In 2008, Cuomo and other regulators got Citigroup Inc., UBS AG and Merrill to agree to buy back billions in debt to settle claims they improperly touted auction-rate securities as safe, cash-like investments. Banks managing the auctions abandoned the $330 billion market in February 2008, stranding investors who could no longer sell the securities.
Last month, Cuomo obtained a guilty plea from Raymond Harding, former chairman of the state Liberal Party, who admitted he took more than $800,000 to do political favors for Alan Hevesi, 68, a former state comptroller. Cuomo is investigating fees paid to a Hevesi associate by investment firms seeking business with the state pension fund, which Hevesi oversaw.
An outgrowth of that investigation has been a Cuomo-drafted code of conduct barring use of so-called placement agents, middlemen who receive payments from investment firms to help them get contracts managing public pension funds.

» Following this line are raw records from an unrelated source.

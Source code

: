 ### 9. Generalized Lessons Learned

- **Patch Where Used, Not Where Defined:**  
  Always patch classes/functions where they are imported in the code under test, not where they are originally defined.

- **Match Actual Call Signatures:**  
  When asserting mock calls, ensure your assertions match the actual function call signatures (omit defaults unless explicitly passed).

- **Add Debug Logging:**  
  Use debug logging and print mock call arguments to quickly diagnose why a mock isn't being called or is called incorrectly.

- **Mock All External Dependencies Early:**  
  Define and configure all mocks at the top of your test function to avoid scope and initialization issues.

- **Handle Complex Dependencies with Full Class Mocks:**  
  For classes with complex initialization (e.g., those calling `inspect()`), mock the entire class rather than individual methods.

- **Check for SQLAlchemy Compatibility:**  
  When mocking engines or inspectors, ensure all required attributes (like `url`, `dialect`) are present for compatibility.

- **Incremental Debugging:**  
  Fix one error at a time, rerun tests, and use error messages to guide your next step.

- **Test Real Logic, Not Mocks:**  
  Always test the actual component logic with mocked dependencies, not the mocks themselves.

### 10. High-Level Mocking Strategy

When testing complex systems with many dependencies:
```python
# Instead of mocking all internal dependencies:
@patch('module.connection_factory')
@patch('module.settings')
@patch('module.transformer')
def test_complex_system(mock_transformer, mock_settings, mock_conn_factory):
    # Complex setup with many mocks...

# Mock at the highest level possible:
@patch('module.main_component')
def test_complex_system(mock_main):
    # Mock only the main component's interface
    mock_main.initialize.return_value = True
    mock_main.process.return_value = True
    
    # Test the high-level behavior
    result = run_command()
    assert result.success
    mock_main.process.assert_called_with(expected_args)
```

Cuomo’s successes and poll ratings stand in contrast to his status in 2002, when he backed out of the race against McCall and then was the subject of news reports detailing his divorce from Kerry Kennedy, the daughter of Robert F. Kennedy, the U.S. senator from New York who was assassinated while campaigning for the U.S. presidency in 1968.
Paterson has blamed his low poll ratings on the state’s budget crisis, which has required him to recommend unpopular spending reductions. Unions responded to proposed cuts to health programs and school aid last year with a television ad campaign directed against him.
In recent weeks, Cuomo has traveled the state, attracting headlines in local newspapers by making appearances to help Democrats raise money. Since Labor Day, he’s held fundraising events at the rate of about one a week.
They included an Oct. 20 gathering of real estate industry backers at the Princeton Club hosted by John Zuccotti, chairman of Brookfield Financial Properties Inc.; a Nov. 16 luncheon in Washington, D.C., organized by Anthony Podesta, a lobbyist whose brother, John, headed Obama’s transition team; and a Nov. 18 breakfast at Manhattan’s Sheraton New York for attorneys. Another Sheraton event, a “birthday celebration for Andrew,” is planned for Dec. 17.
“I don’t think there’s any doubt he’s running for governor,” said Peter Harvey, a partner in the law firm Patterson Belknap Webb & Tyler LLP, as he walked out of the Nov. 18 Sheraton fundraiser.
Cuomo no longer makes his pitch for money by telling supporters he needs funds to get re-elected attorney general. When a reporter asked him on Oct. 29 if he was running for governor, he said: “Next year we’ll talk about next year.”